Cuando le concedieron el premio Azorín, desde el primer momento dejó claro que la injusticia social era, para ella, un tema clave; que no estaba dispuesta a contestar a preguntas vacías; que ni la adulación ni la arrogancia le tentaban

Muere Dulce Chacón en el momento más injusto en el que un autor nos puede ser arrebatado: con un puñado de libros de poesía, un premio importante de novela, y una última historia que acumulaba ediciones y lectores. Muere joven y de forma repentina, y su desaparición no sólo ha causado un inmenso dolor a quienes la conocíamos, sino que nos ha hecho dolorosamente conscientes de la fragilidad de la creación, del enmudecimiento de una voz que se alzaba con potencia.

En poco más de diez años había publicado nueve títulos; Dulce ha dejado tras ella la falsa biografía de una joven autora, la amargura en la boca que causa la muerte de alguien de quien se esperan muchos logros. A los lectores les importa, sobre todo, el último libro: a los autores nos inquieta más el próximo, los bosquejos, los proyectos. Al menos, sus lectores pueden recurrir a ese consuelo: los escritores que la conocimos carecemos de él. La nueva novela que tramaba queda como herencia inacabada, el guión sobre La voz dormida no contará con su ayuda. Son tan tristes los folios blancos y callados. También los libreros, que le otorgaron el pasado año el premio que su gremio concede, tendrán algo que lamentar. No resultará fácil olvidar a Dulce: con un perfil dramático, los ojos negros y vivos, y una voz siempre serena, era siempre amable, una cualidad extraña y cada vez menos valorada frente a la prisa.

La conocí hace tres años, durante la entrega del Premio Azorín, y desde las primeras palabras de su discurso dejó claro que la injusticia social era, para ella, un tema clave; en el trato a los periodistas, que no estaba dispuesta a contestar a preguntas vacías; en el modo de dirigirse a quienes la felicitamos, que ni la adulación ni la arrogancia le tentaban.

Salvo por una fiesta en casa de la editora Ymelda Navajo, todos nuestros encuentros tuvieron lugar durante viajes: coincidimos en más ocasiones de las que suele permitir la casualidad, y las dos nos alegrábamos de ello.
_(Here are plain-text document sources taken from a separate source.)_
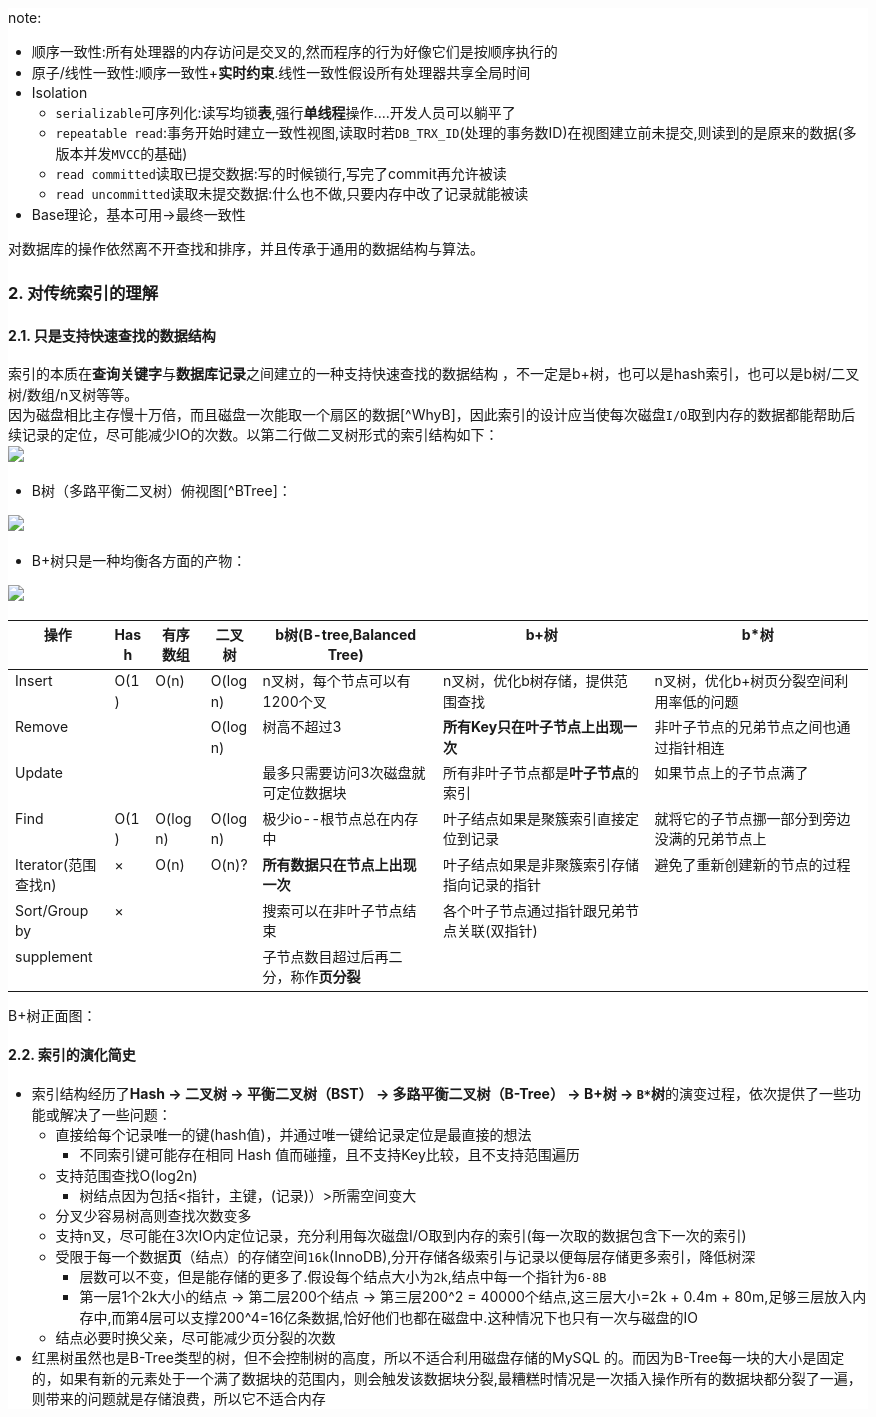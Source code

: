 note:   
   
- 顺序一致性:所有处理器的内存访问是交叉的,然而程序的行为好像它们是按顺序执行的   
- 原子/线性一致性:顺序一致性+**实时约束**.线性一致性假设所有处理器共享全局时间   
- Isolation   
    - `serializable`可序列化:读写均锁**表**,强行**单线程**操作....开发人员可以躺平了   
    - `repeatable read`:事务开始时建立一致性视图,读取时若`DB_TRX_ID`(处理的事务数ID)在视图建立前未提交,则读到的是原来的数据(多版本并发`MVCC`的基础)   
    - `read committed`读取已提交数据:写的时候锁行,写完了commit再允许被读   
    - `read uncommitted`读取未提交数据:什么也不做,只要内存中改了记录就能被读   
- Base理论，基本可用->最终一致性   
   
   
对数据库的操作依然离不开查找和排序，并且传承于通用的数据结构与算法。   
### 2. 对传统索引的理解   
#### 2.1. 只是支持快速查找的数据结构   
索引的本质在**查询关键字**与**数据库记录**之间建立的一种支持快速查找的数据结构 ，不一定是b+树，也可以是hash索引，也可以是b树/二叉树/数组/n叉树等等。   
因为磁盘相比主存慢十万倍，而且磁盘一次能取一个扇区的数据[^WhyB]，因此索引的设计应当使每次磁盘`I/O`取到内存的数据都能帮助后续记录的定位，尽可能减少IO的次数。以第二行做二叉树形式的索引结构如下：   
![](https://gitee.com/istarwyh/images/raw/master/1621869911_20210524231742810_16229.png)   
   
- B树（多路平衡二叉树）俯视图[^BTree]：   
   
![](https://gitee.com/istarwyh/images/raw/master/1621869913_20210524231825279_9618.png)   
   
- B+树只是一种均衡各方面的产物：   
   
![](https://gitee.com/istarwyh/images/raw/master/1621869917_20210524231839825_23357.png)   
   
|        操作         |   Hash   | 有序数组 |  二叉树  |      b树(B-tree,Balanced Tree)      |                  b+树                  |                  b*树                   |   
| ------------------ | -------- | -------- | ------- | ----------------------------------- | ------------------------------------- | --------------------------------------- |   
| Insert             | O(1)     | O(n)    | O(logn) | n叉树，每个节点可以有1200个叉         | n叉树，优化b树存储，提供范围查找          | n叉树，优化b+树页分裂空间利用率低的问题     |   
| Remove             |          |          | O(logn) | 树高不超过3                          | **所有Key只在叶子节点上出现一次**       | 非叶子节点的兄弟节点之间也通过指针相连      |   
| Update             |          |          |         | 最多只需要访问3次磁盘就可定位数据块    | 所有非叶子节点都是**叶子节点**的索引     | 如果节点上的子节点满了                     |   
| Find               | O(1)     | O(logn)  | O(logn) | 极少io--根节点总在内存中              | 叶子结点如果是聚簇索引直接定位到记录       | 就将它的子节点挪一部分到旁边没满的兄弟节点上 |   
| Iterator(范围查找n) | $\times$ | O(n)     | O(n)?   | **所有数据只在节点上出现一次**       | 叶子结点如果是非聚簇索引存储指向记录的指针 | 避免了重新创建新的节点的过程               |   
| Sort/Group by      | $\times$ |          |         | 搜索可以在非叶子节点结束              | 各个叶子节点通过指针跟兄弟节点关联(双指针) |                                         |   
| supplement         |          |         |         | 子节点数目超过后再二分，称作**页分裂** |                                        |                                         |   
   
B+树正面图：   
   
   
#### 2.2. 索引的演化简史   
   
- 索引结构经历了**Hash -> 二叉树 -> 平衡二叉树（BST） -> 多路平衡二叉树（B-Tree） -> B+树 -> `B*`树**的演变过程，依次提供了一些功能或解决了一些问题：   
    - 直接给每个记录唯一的键(hash值)，并通过唯一键给记录定位是最直接的想法   
        - 不同索引键可能存在相同 Hash 值而碰撞，且不支持Key比较，且不支持范围遍历   
    - 支持范围查找O(log2n)   
        - 树结点因为包括<指针，主键，(记录)）>所需空间变大   
    - 分叉少容易树高则查找次数变多   
    - 支持n叉，尽可能在3次IO内定位记录，充分利用每次磁盘I/O取到内存的索引(每一次取的数据包含下一次的索引)   
    - 受限于每一个数据**页**（结点）的存储空间`16k`(InnoDB),分开存储各级索引与记录以便每层存储更多索引，降低树深   
        - 层数可以不变，但是能存储的更多了.假设每个结点大小为`2k`,结点中每一个指针为`6-8B`   
        - 第一层1个2k大小的结点 -> 第二层200个结点 -> 第三层200^2 = 40000个结点,这三层大小=2k + 0.4m + 80m,足够三层放入内存中,而第4层可以支撑200^4=16亿条数据,恰好他们也都在磁盘中.这种情况下也只有一次与磁盘的IO   
    - 结点必要时换父亲，尽可能减少页分裂的次数   
- 红黑树虽然也是B-Tree类型的树，但不会控制树的高度，所以不适合利用磁盘存储的MySQL 的。而因为B-Tree每一块的大小是固定的，如果有新的元素处于一个满了数据块的范围内，则会触发该数据块分裂,最糟糕时情况是一次插入操作所有的数据块都分裂了一遍，则带来的问题就是存储浪费，所以它不适合内存   
   

[^explain]: [https://blog.csdn.net/qq_20315217/article/details/120416716?spm=1001.2014.3001.5501](https://blog.csdn.net/qq_20315217/article/details/120416716?spm=1001.2014.3001.5501)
Fue mi anfitriona en Zafra, su ciudad natal, hace unos meses; compartimos con otra veintena de escritores un largo viaje en tren por el norte de España, un trayecto divertido y sin competencias, durante el cual trabamos amistad con otros autores que se duelen ahora de haberla perdida. Compartíamos la incapacidad de resignarnos ante el dolor ajeno, y la militancia en Plataformas y Asociaciones que intentaban ponerle freno: con la de las Mujeres Artistas contra la Violencia de Género viajamos al Sahara durante el mes de enero pasado, un viaje durísimo, incómodo y revelador, del que regresé enferma; esa bronconeumonía inoportuna me impidió acompañarla a Irak, en la actividad más arriesgada que realizó la Plataforma antes de que la guerra estallara. Para allá partió, con Eugenia Rico y otras mujeres valientes, y trajeron un testimonio que Dulce volcó en su Manifiesto por la Paz, que leyó en marzo con José Saramago.
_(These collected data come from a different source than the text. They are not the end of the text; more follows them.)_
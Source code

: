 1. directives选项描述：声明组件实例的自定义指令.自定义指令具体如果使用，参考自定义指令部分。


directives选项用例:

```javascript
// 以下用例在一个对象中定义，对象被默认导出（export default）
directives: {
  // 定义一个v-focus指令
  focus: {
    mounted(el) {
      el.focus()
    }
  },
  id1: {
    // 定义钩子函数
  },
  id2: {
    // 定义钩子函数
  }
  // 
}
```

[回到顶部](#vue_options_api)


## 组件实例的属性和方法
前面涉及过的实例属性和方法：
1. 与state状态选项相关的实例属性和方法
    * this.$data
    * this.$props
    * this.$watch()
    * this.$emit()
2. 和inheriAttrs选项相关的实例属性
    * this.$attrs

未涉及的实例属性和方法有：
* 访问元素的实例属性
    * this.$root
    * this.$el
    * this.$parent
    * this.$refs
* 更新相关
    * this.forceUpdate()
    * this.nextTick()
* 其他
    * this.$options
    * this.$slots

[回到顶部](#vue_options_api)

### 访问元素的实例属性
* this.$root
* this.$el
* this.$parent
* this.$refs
Nuestro último viaje juntas nos llevó a Costa Rica durante dos semanas, en octubre, a un encuentro de autores que ahora atiborran incrédulos mi buzón de mensajes, incapaces de creer en su muerte. Se quejaba de un dolor de espalda que soportó sin aspavientos. Con Jacinta Escudos nos dejamos vencer por la pereza y la tranquilidad, y tuvimos la oportunidad de hablar entre nosotras más en otros congresos; Dulce gozaba, como casi todos los poetas, de facilidad para encontrar títulos (tan bellos, los suyos, Querrán ponerle nombre, Contra el desprestigio de la altura) y se mostraba generosa con quienes no teníamos ese don. Durante un atardecer gris en las playas de Tortuguero buscamos madera de deriva y cangrejitos, y charlamos sobre poesía: compartíamos el amor por Valente, por Félix Grande, por Rilke sobre casi todos los demás; y hablamos de temas realmente privados, el amor, su nietecita, nuestra obsesión por el trabajo con palabras; fue el primer zarpazo real a la intimidad, el inicio de convertirnos realmente en amigas.
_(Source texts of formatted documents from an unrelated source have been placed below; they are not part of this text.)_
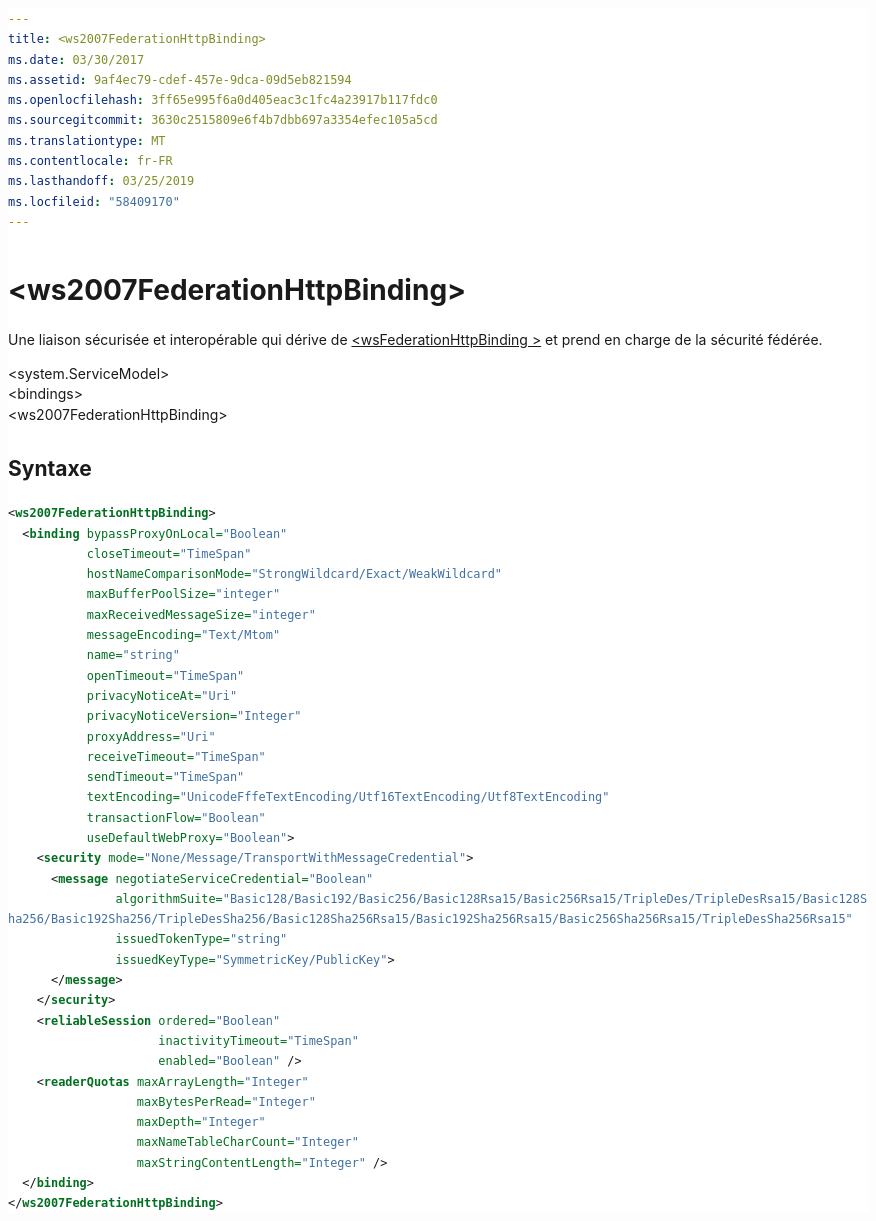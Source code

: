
 ```yaml
---
title: <ws2007FederationHttpBinding>
ms.date: 03/30/2017
ms.assetid: 9af4ec79-cdef-457e-9dca-09d5eb821594
ms.openlocfilehash: 3ff65e995f6a0d405eac3c1fc4a23917b117fdc0
ms.sourcegitcommit: 3630c2515809e6f4b7dbb697a3354efec105a5cd
ms.translationtype: MT
ms.contentlocale: fr-FR
ms.lasthandoff: 03/25/2019
ms.locfileid: "58409170"
---
```

# <a name="ws2007federationhttpbinding"></a>\<ws2007FederationHttpBinding>

Une liaison sécurisée et interopérable qui dérive de [ \<wsFederationHttpBinding >](../../../../../docs/framework/configure-apps/file-schema/wcf/wsfederationhttpbinding.md) et prend en charge de la sécurité fédérée.

\<system.ServiceModel>\
\<bindings>\
\<ws2007FederationHttpBinding>

## <a name="syntax"></a>Syntaxe

```xml
<ws2007FederationHttpBinding>
  <binding bypassProxyOnLocal="Boolean"
           closeTimeout="TimeSpan"
           hostNameComparisonMode="StrongWildcard/Exact/WeakWildcard"
           maxBufferPoolSize="integer"
           maxReceivedMessageSize="integer"
           messageEncoding="Text/Mtom"
           name="string"
           openTimeout="TimeSpan"
           privacyNoticeAt="Uri"
           privacyNoticeVersion="Integer"
           proxyAddress="Uri"
           receiveTimeout="TimeSpan"
           sendTimeout="TimeSpan"
           textEncoding="UnicodeFffeTextEncoding/Utf16TextEncoding/Utf8TextEncoding"
           transactionFlow="Boolean"
           useDefaultWebProxy="Boolean">
    <security mode="None/Message/TransportWithMessageCredential">
      <message negotiateServiceCredential="Boolean"
               algorithmSuite="Basic128/Basic192/Basic256/Basic128Rsa15/Basic256Rsa15/TripleDes/TripleDesRsa15/Basic128Sha256/Basic192Sha256/TripleDesSha256/Basic128Sha256Rsa15/Basic192Sha256Rsa15/Basic256Sha256Rsa15/TripleDesSha256Rsa15"
               issuedTokenType="string"
               issuedKeyType="SymmetricKey/PublicKey">
      </message>
    </security>
    <reliableSession ordered="Boolean"
                     inactivityTimeout="TimeSpan"
                     enabled="Boolean" />
    <readerQuotas maxArrayLength="Integer"
                  maxBytesPerRead="Integer"
                  maxDepth="Integer"
                  maxNameTableCharCount="Integer"
                  maxStringContentLength="Integer" />
  </binding>
</ws2007FederationHttpBinding>
```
No tendré ya esa oportunidad. Mi trato con ella no me da derecho a casi nada, a sentir de lejos que no haya más viajes, a llorar porque ni siquiera he tenido la oportunidad de asistir a su funeral, a lamentarme por las obras no escritas y las conversaciones silenciadas, a escribir una nota vacía a su familia. Pienso en qué será de su memoria, en qué hubiera llegado a ser de continuar viva, más novelas, más poemas; su labor moral queda ahora en manos de otros. Es necesario aferrarse a alguna esperanza, a que la vida tiene sentido en sí misma, a que una persona llega, y pasa, y en los otros queda lo que fue; pero cuando pienso en lo que hemos perdido, no me basta ningún consuelo.